Git isn't bad, but I think we've hit a plateau when it comes to SCM. Improving them further would require to move away from purely text/line-based diffs and have it operate on syntax trees instead. Alas, that's probably just a wet dream.

Quotes of the week

Posted Nov 22, 2014 14:29 UTC (Sat) by mathstuf (subscriber, #69389) [Link]

There's plasticscm, but it's nonfree. I think you can use its semanticdiff with bit though if you pay for that part of it.

Quotes of the week

Posted Nov 22, 2014 19:40 UTC (Sat) by dlang (guest, #313) [Link]

git supports using arbitrary diff programs, so if you write a syntax aware diff program, git will readily use it.
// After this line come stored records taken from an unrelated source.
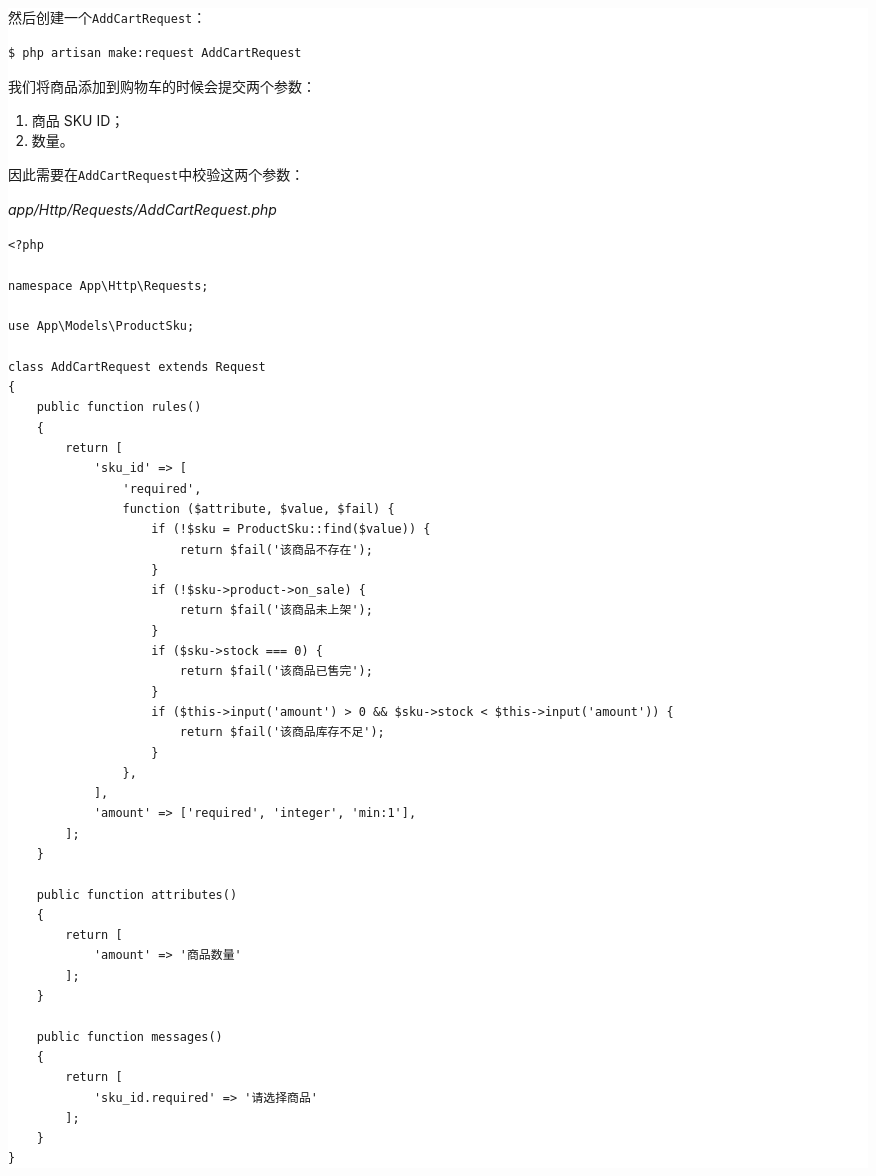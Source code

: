 然后创建一个`AddCartRequest`：

```
$ php artisan make:request AddCartRequest
```

我们将商品添加到购物车的时候会提交两个参数：

1. 商品 SKU ID；
2. 数量。

因此需要在`AddCartRequest`中校验这两个参数：

_app/Http/Requests/AddCartRequest.php_

```
<?php

namespace App\Http\Requests;

use App\Models\ProductSku;

class AddCartRequest extends Request
{
    public function rules()
    {
        return [
            'sku_id' => [
                'required',
                function ($attribute, $value, $fail) {
                    if (!$sku = ProductSku::find($value)) {
                        return $fail('该商品不存在');
                    }
                    if (!$sku->product->on_sale) {
                        return $fail('该商品未上架');
                    }
                    if ($sku->stock === 0) {
                        return $fail('该商品已售完');
                    }
                    if ($this->input('amount') > 0 && $sku->stock < $this->input('amount')) {
                        return $fail('该商品库存不足');
                    }
                },
            ],
            'amount' => ['required', 'integer', 'min:1'],
        ];
    }

    public function attributes()
    {
        return [
            'amount' => '商品数量'
        ];
    }

    public function messages()
    {
        return [
            'sku_id.required' => '请选择商品'
        ];
    }
}
```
It's just a matter of adding an entry to the git config to tell it to use a different diff/patch program for a particular file type.

This is done by some people for XML formats for example.

Quotes of the week

Posted Nov 18, 2014 14:39 UTC (Tue) by nix (subscriber, #2304) [Link]

Another way to note that 'automated imagery criminalises its subject' is to note that because it is always ignored until a crime has happened, it can *only* be used to track people down post facto, and because doing so is fairly expensive this is only going to be done if it benefits the people doing the tracking.

So, the Third Wall could be used to recover lost property and return it to its owners -- after all, you can see it being left on the ubiquitous cameras. But no, that's too expensive: instead, there is no lost property at all, and your property, if lost, is used as the excuse for a piece of immensely inconvenient security theatre which will probably result in your property being destroyed as a possible bomb. If they do track you down for leaving your property, it'll be to arrest or caution you. Brave new world indeed.

(Though some of the comments are totally over the top. There is no "longer term plan to remove our hard-won freedoms and return us all to serfdom slavery": the terrifying thing about this is that no malice is involved, no giant conspiracy of black-hatted implausibly evil villains needed. It's all the effect of lots of small, reasonable erosions of rights, like the right to take photos in public places or to walk where you will without being tracked, that were never explicitly guaranteed because nobody thought they could possibly be infringed.)